On November 22, 1999, Parole Officer Barwikowski was contacted by a detective in the New Britain police department regarding a case under investigation in which two female minors had received through the mail letters containing veiled sexual suggestions. Id. "The police investigation lead to [the petitioner] as the primary suspect." Id. The letters were forwarded by the police to Officer Barwikowski, who then examined them and compared them to a letter sent by the petitioner to Officer Barwikowski in June of 1999. Id. Officer Barwikowski concluded from the comparison that the wording of the opening sentences was exactly the same and that the cursive writings strongly resembled each other.Id. "A case review was conducted with Parole Supervisor Elaine Pacheco. . . . Authorization to remand the subject to custody was granted." Id.

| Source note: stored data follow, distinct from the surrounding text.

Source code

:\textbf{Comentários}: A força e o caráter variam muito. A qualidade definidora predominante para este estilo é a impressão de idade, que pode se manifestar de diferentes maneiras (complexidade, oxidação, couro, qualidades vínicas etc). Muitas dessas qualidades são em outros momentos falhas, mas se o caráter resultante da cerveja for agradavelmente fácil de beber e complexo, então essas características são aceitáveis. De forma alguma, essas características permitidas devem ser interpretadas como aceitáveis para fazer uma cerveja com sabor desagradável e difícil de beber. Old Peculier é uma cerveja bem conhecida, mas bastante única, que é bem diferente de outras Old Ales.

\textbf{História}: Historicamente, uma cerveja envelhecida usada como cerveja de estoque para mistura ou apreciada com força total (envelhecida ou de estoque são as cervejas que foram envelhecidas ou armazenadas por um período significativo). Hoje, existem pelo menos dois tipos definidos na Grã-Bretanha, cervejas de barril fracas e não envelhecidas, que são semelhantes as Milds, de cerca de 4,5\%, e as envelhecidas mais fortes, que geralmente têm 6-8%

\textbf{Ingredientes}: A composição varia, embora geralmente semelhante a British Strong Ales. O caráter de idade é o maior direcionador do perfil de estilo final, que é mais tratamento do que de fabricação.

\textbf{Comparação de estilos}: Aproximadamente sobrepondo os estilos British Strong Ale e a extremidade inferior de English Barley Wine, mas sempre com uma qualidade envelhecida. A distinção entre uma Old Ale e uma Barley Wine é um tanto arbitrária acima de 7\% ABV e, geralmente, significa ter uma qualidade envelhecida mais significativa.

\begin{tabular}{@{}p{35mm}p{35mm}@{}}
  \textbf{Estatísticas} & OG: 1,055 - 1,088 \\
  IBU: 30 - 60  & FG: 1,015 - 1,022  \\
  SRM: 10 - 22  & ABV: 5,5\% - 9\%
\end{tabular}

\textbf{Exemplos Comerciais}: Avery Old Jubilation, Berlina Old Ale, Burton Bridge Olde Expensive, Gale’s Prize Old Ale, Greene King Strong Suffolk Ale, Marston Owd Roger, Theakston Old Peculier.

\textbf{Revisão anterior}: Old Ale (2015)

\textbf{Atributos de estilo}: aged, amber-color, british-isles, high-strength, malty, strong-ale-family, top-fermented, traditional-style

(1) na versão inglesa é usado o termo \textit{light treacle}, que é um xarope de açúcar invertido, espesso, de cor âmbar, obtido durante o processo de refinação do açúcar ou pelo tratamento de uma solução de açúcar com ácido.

The Parole Violation Report, which is dated November 26, 1999, indicates that the remand was lodged on November 23, 1999, and that the petitioner was remanded back info custody on that date. Id. The Parole Violation Report also indicates that notice of the parole violation was presented on November 24, 1999, and that a preliminary hearing had been requested. Id. The petitioner refused to sign the notice of rights at the preliminary and final hearings, though the notice indicates that the petitioner requested a preliminary hearing and that he would be represented by Attorney Donald Freeman. Id. The notice of rights form was signed, however, by Officer Barwikowski and dated November 24, 1999. Id. The Notice of Parole Violation lists the charged parole violation and the evidence relied upon, and indicates that a final revocation in the petitioner's case had been scheduled for January 5, 2000. Id. In the Parole Violation Report, Officer Barwikowski and Supervisor Pacheco jointly requested that a Warrant for Re-Imprisonment be issued. Id. A Warrant for Re-Imprisonment was issued on December 3, 1999. Id.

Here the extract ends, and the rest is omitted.